14 Febbraio 2014 di Paolo Morati

Fibrillante

Quindici anni tra un disco di inediti e un altro sono parecchi. Se però servono a produrre un buon lavoro allora vale la pena attenderli. È quanto ci sentiamo di dire dopo aver ascoltato Fibrillante, il nuovo disco di Eugenio Finardi che riprende in mano la sua vena lirica più politica (nel senso di osservazione e critica sociale) affiancandola a un sound che mette insieme antico e moderno grazie all’aiuto di Max Casacci dei Susbonica e di un gruppetto di altri compagni d’avventura come Manuel Agnelli degli Afterhours, Giovanni Maggiore, Vittorio Cosma, Patrizio Fariselli. Il tutto dando vita a un concentrato di per sé poco radiofonico (proprio lui che cantava La radio, ma era un’altra epoca in tutti i sensi) dove il contenuto non cede alla forma, per un lavoro compatto, ben cesellato, che si apre in modo spiazzante, quasi a riportaci indietro di 40 anni, l’epoca in cui Finardi metteva sul piatto album come Sugo o Diesel.

“Ho bisogno di rispetto, di pace e tranquillità… di avere un ruolo e un posto nella società… sicurezza nel futuro” afferma Finardi nel brano di apertura, Aspettando, facendo già capire quelli che saranno i temi dominanti delle dieci tracce di Fibrillante. C’è infatti molta denuncia sociale, “hanno vinto i culi stanchi, gli arrivisti, gli arroganti che più falsi non ce n’è” (Come Savonarola), invettiva contro qualunquismo e arrivismo, dove il cantautore italoamericano non si arrende a una visione del mondo che non ha mai digerito. Non mancano i momenti più dolci e personali (Lei s’illumina, Fortefragile, Le donne piangono in macchina), ma è ancora denuncia in Cadere Sognare (tra posto fisso, muto, delocalizzazione e licenziamenti) o La storia di Franco (il racconto di un nuovo povero, padre separato che osserva di nascosto la figlia uscire da scuola).

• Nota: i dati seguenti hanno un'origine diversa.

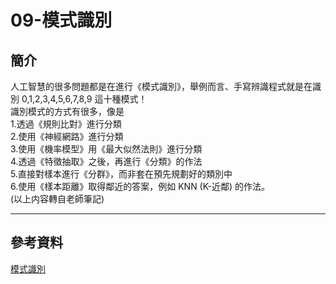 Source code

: 09-模式識別
====
簡介
----
人工智慧的很多問題都是在進行《模式識別》，舉例而言、手寫辨識程式就是在識別 0,1,2,3,4,5,6,7,8,9 這十種模式！<br>
識別模式的方式有很多，像是<br>
1.透過《規則比對》進行分類<br>
2.使用《神經網路》進行分類<br>
3.使用《機率模型》用《最大似然法則》進行分類<br>
4.透過《特徵抽取》之後，再進行《分類》的作法<br>
5.直接對樣本進行《分群》，而非套在預先規劃好的類別中
<br>
6.使用《樣本距離》取得鄰近的答案，例如 KNN (K-近鄰) 的作法。
<br>
(以上内容轉自老師筆記)<br>
*****
參考資料
----
[模式識別](https://misavo.com/blog/陳鍾誠/書籍/人工智慧/09-模式識別/A-模式識別簡介)
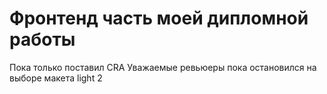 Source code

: # Фронтенд часть моей дипломной работы
Пока только поставил CRA
Уважаемые ревьюеры пока остановился на выборе макета light 2 


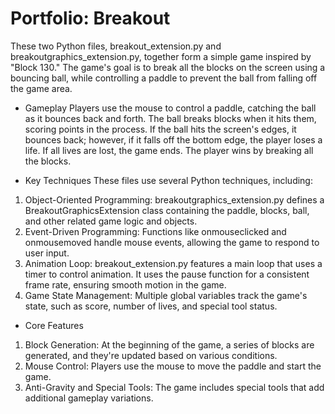 # Portfolio: Breakout


These two Python files, breakout_extension.py and breakoutgraphics_extension.py, together form a simple game inspired by "Block 130." The game's goal is to break all the blocks on the screen using a bouncing ball, while controlling a paddle to prevent the ball from falling off the game area.

* Gameplay
Players use the mouse to control a paddle, catching the ball as it bounces back and forth. The ball breaks blocks when it hits them, scoring points in the process. If the ball hits the screen's edges, it bounces back; however, if it falls off the bottom edge, the player loses a life. If all lives are lost, the game ends. The player wins by breaking all the blocks.

* Key Techniques
These files use several Python techniques, including:

1. Object-Oriented Programming: breakoutgraphics_extension.py defines a BreakoutGraphicsExtension class containing the paddle, blocks, ball, and other related game logic and objects.
2. Event-Driven Programming: Functions like onmouseclicked and onmousemoved handle mouse events, allowing the game to respond to user input.
3. Animation Loop: breakout_extension.py features a main loop that uses a timer to control animation. It uses the pause function for a consistent frame rate, ensuring smooth motion in the game.
4. Game State Management: Multiple global variables track the game's state, such as score, number of lives, and special tool status.

   
* Core Features
1. Block Generation: At the beginning of the game, a series of blocks are generated, and they're updated based on various conditions.
2. Mouse Control: Players use the mouse to move the paddle and start the game.
3. Anti-Gravity and Special Tools: The game includes special tools that add additional gameplay variations.
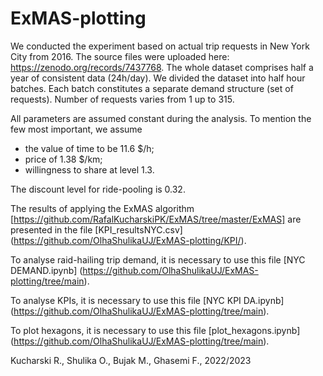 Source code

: # ExMAS-plotting

We conducted the experiment based on actual trip requests in New York City from 2016. The source files were uploaded here: https://zenodo.org/records/7437768. 
The whole dataset comprises half a year of consistent data (24h/day). We divided the dataset into half hour batches. Each batch constitutes a separate demand structure (set of requests). Number of requests varies from 1 up to 315.

All parameters are assumed constant during the analysis. To mention the few most important, we assume 
- the value of time to be 11.6 $/h; 
- price of 1.38 $/km; 
- willingness to share at level 1.3. 

The discount level for ride-pooling is 0.32. 

The results of applying the ExMAS algorithm [https://github.com/RafalKucharskiPK/ExMAS/tree/master/ExMAS] are presented in the file [KPI_resultsNYC.csv] (https://github.com/OlhaShulikaUJ/ExMAS-plotting/KPI/).

To analyse raid-hailing trip demand, it is necessary to use this file [NYC DEMAND.ipynb] (https://github.com/OlhaShulikaUJ/ExMAS-plotting/tree/main).

To analyse KPIs, it is necessary to use this file [NYC KPI DA.ipynb] (https://github.com/OlhaShulikaUJ/ExMAS-plotting/tree/main).

To plot hexagons, it is necessary to use this file [plot_hexagons.ipynb] (https://github.com/OlhaShulikaUJ/ExMAS-plotting/tree/main).

Kucharski R., Shulika O., Bujak M., Ghasemi F., 2022/2023

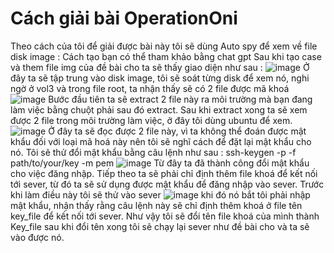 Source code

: 
# Cách giải bài OperationOni
Theo cách của tôi để giải được bài này tôi sẽ dùng Auto spy để xem về file disk image :
Cách tạo bạn có thể tham khảo bằng chat gpt 
Sau khi tạo case và them file img của đề bài cho ta sẽ thấy giao diện như sau :
![image](https://github.com/user-attachments/assets/5e328ff0-c7c1-448e-83b3-1d6fae5cf159)
Ở đây ta sẽ tập trung vào disk image, tôi sẽ soát từng disk để xem nó, nghi ngờ ở vol3 và trong file root, ta nhận thấy sẽ có 2 file được mã khoá 
![image](https://github.com/user-attachments/assets/78ca6078-d4c6-4951-9bba-9288948e9de1)
Bước đầu tiên ta sẽ extract 2 file này ra môi trường mà bạn đang làm việc bằng chuột phải sau đó extract.
Sau khi extract xong ta sẽ xem được 2 file trong môi trường làm việc, ở đây tôi dùng ubuntu để xem.
![image](https://github.com/user-attachments/assets/3ae1b014-de5a-445f-9811-d0129bb44c96)
Ở đây ta sẽ đọc được 2 file này, vì ta không thể đoán được mật khẩu đối với loại mã hoá này nên tôi sẽ nghĩ cách để đặt lại mật khẩu cho nó.
Tôi sẽ thử đổi mật khẩu bằng câu lệnh như sau :
ssh-keygen -p -f path/to/your/key -m pem 
![image](https://github.com/user-attachments/assets/0cf14b4b-633e-4395-84fc-496e40dc44ae)
Từ đây ta đã thành công đổi mật khẩu cho việc đăng nhập.
Tiếp theo ta sẽ phải chỉ định thêm file khoá để kết nối tới sever, từ đó ta sẽ sử dụng được mật khẩu để đăng nhập vào sever.
Trước khi làm điều này tôi sẽ thử vào sever 
![image](https://github.com/user-attachments/assets/5414587a-9d5d-458d-ae4a-1871a7b0dc16)
khi đó nó bắt tôi phải nhập mật khẩu, nhận thấy rằng câu lệnh này sẽ chỉ định thêm khoá ở file tên key_file để kết nối tới sever.
Như vậy tôi sẽ đổi tên file khoá của mình thành Key_file
sau khi đổi tên xong tôi sẽ chạy lại sever như đề bài cho và ta sẽ vào được nó.



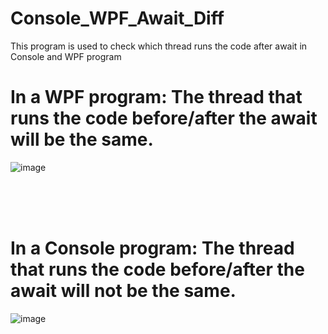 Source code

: # Console_WPF_Await_Diff
This program is used to check which thread runs the code after await in Console and WPF program
# In a WPF program: The thread that runs the code before/after the await will be the same.
![image](https://github.com/user-attachments/assets/be1b8ec7-c0b3-48ec-8d15-00bd006807ce)

<br /> 
<br /> 
<br /> 





# In a Console program: The thread that runs the code before/after the await will not be the same.
![image](https://github.com/user-attachments/assets/d27dfa24-7286-4f1c-867d-e353f614a3e2)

E ancora “Ogni idea di cambiamento tu la spegnerai… una causa nobile è una poesia, tu resti immobile, io volo via… non rischi mai”. Questa l’accusa che Finardi fa al Moderato della omonima canzone, precedendo il finale di Me ne vado dove l’invettiva si fa ancora più decisa e sonoramente acida, parlando dell’incremento esponenziale delle diseguaglianze sociali, l’impoverimento delle classi medie, e la figura dei super ricchi. Una situazione la cui miccia sarebbe (questa la posizione dell’autore) stata innescata negli anni ’80 (epoca in cui lui produsse anche lo splendido Dal blu) con l’avvento di Ronald Reagan e Margaret Thatcher. Insomma, Fibrillante si delinea come un album certamente poco accomodante (e scomodo), faticoso nelle storie che racconta, prendendo una posizione netta rispetto alla situazione attuale, non concedendo spazio alle giustificazioni e agli appelli. Per confrontarsi e discutere.